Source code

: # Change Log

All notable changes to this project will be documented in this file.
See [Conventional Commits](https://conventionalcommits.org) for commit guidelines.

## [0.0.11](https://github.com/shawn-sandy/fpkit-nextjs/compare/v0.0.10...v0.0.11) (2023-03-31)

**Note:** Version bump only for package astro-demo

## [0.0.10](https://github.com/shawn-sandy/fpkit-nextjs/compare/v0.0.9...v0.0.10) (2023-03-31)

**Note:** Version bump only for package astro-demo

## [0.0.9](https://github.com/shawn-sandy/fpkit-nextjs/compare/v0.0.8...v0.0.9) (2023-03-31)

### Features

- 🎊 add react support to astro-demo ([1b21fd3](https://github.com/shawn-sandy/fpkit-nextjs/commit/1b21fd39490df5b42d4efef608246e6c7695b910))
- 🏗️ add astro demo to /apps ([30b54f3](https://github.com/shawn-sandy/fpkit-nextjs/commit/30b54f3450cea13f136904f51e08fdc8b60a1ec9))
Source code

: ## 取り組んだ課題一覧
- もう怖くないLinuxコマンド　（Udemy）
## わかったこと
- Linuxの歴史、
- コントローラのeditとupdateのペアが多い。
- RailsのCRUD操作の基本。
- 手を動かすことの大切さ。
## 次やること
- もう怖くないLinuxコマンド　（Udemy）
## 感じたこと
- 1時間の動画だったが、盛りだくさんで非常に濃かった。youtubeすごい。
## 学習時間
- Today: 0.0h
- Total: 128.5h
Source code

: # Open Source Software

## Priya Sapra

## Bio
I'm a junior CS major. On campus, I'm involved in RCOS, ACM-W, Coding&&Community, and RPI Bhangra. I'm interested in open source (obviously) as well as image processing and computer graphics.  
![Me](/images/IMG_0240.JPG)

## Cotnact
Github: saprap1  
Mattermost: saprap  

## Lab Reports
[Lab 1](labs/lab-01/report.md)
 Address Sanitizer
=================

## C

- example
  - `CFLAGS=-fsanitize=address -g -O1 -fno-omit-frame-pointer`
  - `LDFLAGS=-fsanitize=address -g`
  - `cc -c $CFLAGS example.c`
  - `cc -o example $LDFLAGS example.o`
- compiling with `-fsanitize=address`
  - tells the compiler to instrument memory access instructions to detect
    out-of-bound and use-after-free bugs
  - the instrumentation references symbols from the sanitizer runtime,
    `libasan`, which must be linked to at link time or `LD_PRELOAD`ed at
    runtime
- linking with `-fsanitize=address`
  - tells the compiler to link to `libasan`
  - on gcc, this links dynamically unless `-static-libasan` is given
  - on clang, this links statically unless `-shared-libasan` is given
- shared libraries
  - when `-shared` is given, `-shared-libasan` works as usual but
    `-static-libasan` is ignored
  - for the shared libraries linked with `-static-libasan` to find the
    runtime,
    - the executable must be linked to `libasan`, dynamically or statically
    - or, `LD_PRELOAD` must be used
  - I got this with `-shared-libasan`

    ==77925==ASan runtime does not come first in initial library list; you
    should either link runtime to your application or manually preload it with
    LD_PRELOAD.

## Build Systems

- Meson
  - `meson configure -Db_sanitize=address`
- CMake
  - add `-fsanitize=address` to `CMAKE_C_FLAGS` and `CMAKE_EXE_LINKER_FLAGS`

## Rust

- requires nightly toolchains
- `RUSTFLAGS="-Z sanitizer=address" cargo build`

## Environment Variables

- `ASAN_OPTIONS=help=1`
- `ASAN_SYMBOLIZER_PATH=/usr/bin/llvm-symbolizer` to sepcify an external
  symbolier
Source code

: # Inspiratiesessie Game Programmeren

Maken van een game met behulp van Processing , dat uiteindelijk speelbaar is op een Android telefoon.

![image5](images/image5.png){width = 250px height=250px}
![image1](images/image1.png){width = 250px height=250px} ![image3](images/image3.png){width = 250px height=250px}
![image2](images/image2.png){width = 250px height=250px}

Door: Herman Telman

::::

What is required
What is needed is an exact, complete copy of the entries above.

Result below
Source code

: # Change Log

All notable changes to this project will be documented in this file.
See [Conventional Commits](https://conventionalcommits.org) for commit guidelines.

## [0.0.11](https://github.com/shawn-sandy/fpkit-nextjs/compare/v0.0.10...v0.0.11) (2023-03-31)

**Note:** Version bump only for package astro-demo

## [0.0.10](https://github.com/shawn-sandy/fpkit-nextjs/compare/v0.0.9...v0.0.10) (2023-03-31)

**Note:** Version bump only for package astro-demo

## [0.0.9](https://github.com/shawn-sandy/fpkit-nextjs/compare/v0.0.8...v0.0.9) (2023-03-31)

### Features

- 🎊 add react support to astro-demo ([1b21fd3](https://github.com/shawn-sandy/fpkit-nextjs/commit/1b21fd39490df5b42d4efef608246e6c7695b910))
- 🏗️ add astro demo to /apps ([30b54f3](https://github.com/shawn-sandy/fpkit-nextjs/commit/30b54f3450cea13f136904f51e08fdc8b60a1ec9))
Source code

: ## 取り組んだ課題一覧
- もう怖くないLinuxコマンド　（Udemy）
## わかったこと
- Linuxの歴史、
- コントローラのeditとupdateのペアが多い。
- RailsのCRUD操作の基本。
- 手を動かすことの大切さ。
## 次やること
- もう怖くないLinuxコマンド　（Udemy）
## 感じたこと
- 1時間の動画だったが、盛りだくさんで非常に濃かった。youtubeすごい。
## 学習時間
- Today: 0.0h
- Total: 128.5h
Source code

: # Open Source Software

## Priya Sapra

## Bio
I'm a junior CS major. On campus, I'm involved in RCOS, ACM-W, Coding&&Community, and RPI Bhangra. I'm interested in open source (obviously) as well as image processing and computer graphics.  
![Me](/images/IMG_0240.JPG)

## Cotnact
Github: saprap1  
Mattermost: saprap  

## Lab Reports
[Lab 1](labs/lab-01/report.md)
 Address Sanitizer
=================

## C

- example
  - `CFLAGS=-fsanitize=address -g -O1 -fno-omit-frame-pointer`
  - `LDFLAGS=-fsanitize=address -g`
  - `cc -c $CFLAGS example.c`
  - `cc -o example $LDFLAGS example.o`
- compiling with `-fsanitize=address`
  - tells the compiler to instrument memory access instructions to detect
    out-of-bound and use-after-free bugs
  - the instrumentation references symbols from the sanitizer runtime,
    `libasan`, which must be linked to at link time or `LD_PRELOAD`ed at
    runtime
- linking with `-fsanitize=address`
  - tells the compiler to link to `libasan`
  - on gcc, this links dynamically unless `-static-libasan` is given
  - on clang, this links statically unless `-shared-libasan` is given
- shared libraries
  - when `-shared` is given, `-shared-libasan` works as usual but
    `-static-libasan` is ignored
  - for the shared libraries linked with `-static-libasan` to find the
    runtime,
    - the executable must be linked to `libasan`, dynamically or statically
    - or, `LD_PRELOAD` must be used
  - I got this with `-shared-libasan`

    ==77925==ASan runtime does not come first in initial library list; you
    should either link runtime to your application or manually preload it with
    LD_PRELOAD.

## Build Systems

- Meson
  - `meson configure -Db_sanitize=address`
- CMake
  - add `-fsanitize=address` to `CMAKE_C_FLAGS` and `CMAKE_EXE_LINKER_FLAGS`

## Rust

- requires nightly toolchains
- `RUSTFLAGS="-Z sanitizer=address" cargo build`

## Environment Variables

- `ASAN_OPTIONS=help=1`
- `ASAN_SYMBOLIZER_PATH=/usr/bin/llvm-symbolizer` to sepcify an external
  symbolier
Source code

: # Inspiratiesessie Game Programmeren

Maken van een game met behulp van Processing , dat uiteindelijk speelbaar is op een Android telefoon.

![image5](images/image5.png){width = 250px height=250px}
![image1](images/image1.png){width = 250px height=250px} ![image3](images/image3.png){width = 250px height=250px}
![image2](images/image2.png){width = 250px height=250px}

Door: Herman Telman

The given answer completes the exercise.